Immer dann, wenn der Zugriff nicht über den eigenen PC oder das eigene Notebook erfolgen kann,
stellen die Webclients auf jeden Fall ein interessantes Angebot an den mobilen Benutzer dar. Dabei
bieten sie fast den gleichen Funktionsumfang wie die entsprechenden Windows-basierenden Clients –
nur eben über das Web. Falls der Mitarbeiter hingegen mit dem Notebook oder PC im Home Office
arbeitet, kann er durchaus die Standard-Clients wie Microsoft Outlook oder Lotus Notes verwenden.
Der Zugriff erfolgt in diesem Fall beispielsweise über POP3 (Post Office Protocol) oder IMAP
(Internet Mail Access Protocol) sowie über VPNs beziehungsweise proprietäre Protokolle wie NRPC
(Notes Remote Procedure Calls).
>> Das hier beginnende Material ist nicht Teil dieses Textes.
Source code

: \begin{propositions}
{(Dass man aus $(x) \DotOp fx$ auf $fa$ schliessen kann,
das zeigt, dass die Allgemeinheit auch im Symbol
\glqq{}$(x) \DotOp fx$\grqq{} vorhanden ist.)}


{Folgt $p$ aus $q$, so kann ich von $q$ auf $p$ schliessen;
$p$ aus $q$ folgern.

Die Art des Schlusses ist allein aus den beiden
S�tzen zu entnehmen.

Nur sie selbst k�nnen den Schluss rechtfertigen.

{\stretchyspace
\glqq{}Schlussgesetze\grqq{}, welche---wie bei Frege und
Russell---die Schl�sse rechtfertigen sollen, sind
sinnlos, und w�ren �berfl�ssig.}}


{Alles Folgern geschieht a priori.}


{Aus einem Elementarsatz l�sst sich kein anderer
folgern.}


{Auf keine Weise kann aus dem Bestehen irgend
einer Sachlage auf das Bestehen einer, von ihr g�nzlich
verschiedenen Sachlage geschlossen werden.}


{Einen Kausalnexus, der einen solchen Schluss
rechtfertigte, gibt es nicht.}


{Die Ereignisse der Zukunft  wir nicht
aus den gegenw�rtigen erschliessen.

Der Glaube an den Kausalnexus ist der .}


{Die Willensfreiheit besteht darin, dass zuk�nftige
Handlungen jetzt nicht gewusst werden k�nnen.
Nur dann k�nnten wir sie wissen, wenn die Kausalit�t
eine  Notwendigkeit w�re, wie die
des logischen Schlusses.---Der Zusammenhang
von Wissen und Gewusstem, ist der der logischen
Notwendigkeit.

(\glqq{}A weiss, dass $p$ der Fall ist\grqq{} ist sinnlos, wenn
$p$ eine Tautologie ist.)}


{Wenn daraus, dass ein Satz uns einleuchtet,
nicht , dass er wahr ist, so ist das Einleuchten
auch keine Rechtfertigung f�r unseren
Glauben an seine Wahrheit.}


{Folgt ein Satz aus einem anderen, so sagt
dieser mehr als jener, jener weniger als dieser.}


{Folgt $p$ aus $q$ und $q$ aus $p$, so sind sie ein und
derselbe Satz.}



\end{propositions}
Die Verwendung von Microsoft Outlook über POP3 ist beispielsweise
unter dem Lastaspekt deutlich effizienter als der Webclient-Zugriff, wenn zunächst nur die
Kopfzeilen der Mails heruntergeladen werden.

Die entfallende Softwareverteilung kann auch generell zu der Überlegung führen, auf derartige
Clients umzustellen. Vor solchen Entscheidungen ist allerdings ein genauer Blick auf die
Funktionalität der Systeme einerseits und die Sicherheit andererseits erforderlich.

Domino Web Access

Das ursprünglich als Inotes vermarktete Produkt heißt seit längerem DWA (Domino Web Access). Es
ist seit dem ersten Release mehrfach überarbeitet worden und in den aktuellen Versionen 6.5.x
inzwischen sehr ausgereift. Dies beginnt bei der Unterstützung von Mozilla als Browser – neben dem
Microsoft Internet Explorer – und geht über die Unterstützung von Verschlüsselungsfunktionen bis
hin zur Offline-Speicherung von Daten. Für Letztere kommt DOLS (Domino Offline Services) zum
Einsatz: Diese Technik synchronisiert die für die Offline-Nutzung erforderlichen Daten mithilfe der
Domino-Replikationsmechanismen.

Im Client lassen sich Funktionen wie E-Mail, Kalender und Aufgabenlisten nutzen. Viele
Konfigurationsparameter können sowohl lokal als auch zentral vorgegeben werden. Die Lösung
unterstützt Regeln für die Verarbeitung von Mails ebenso wie beispielsweise standardmäßige
Haftungsausschlussformeln für ausgehende Mails.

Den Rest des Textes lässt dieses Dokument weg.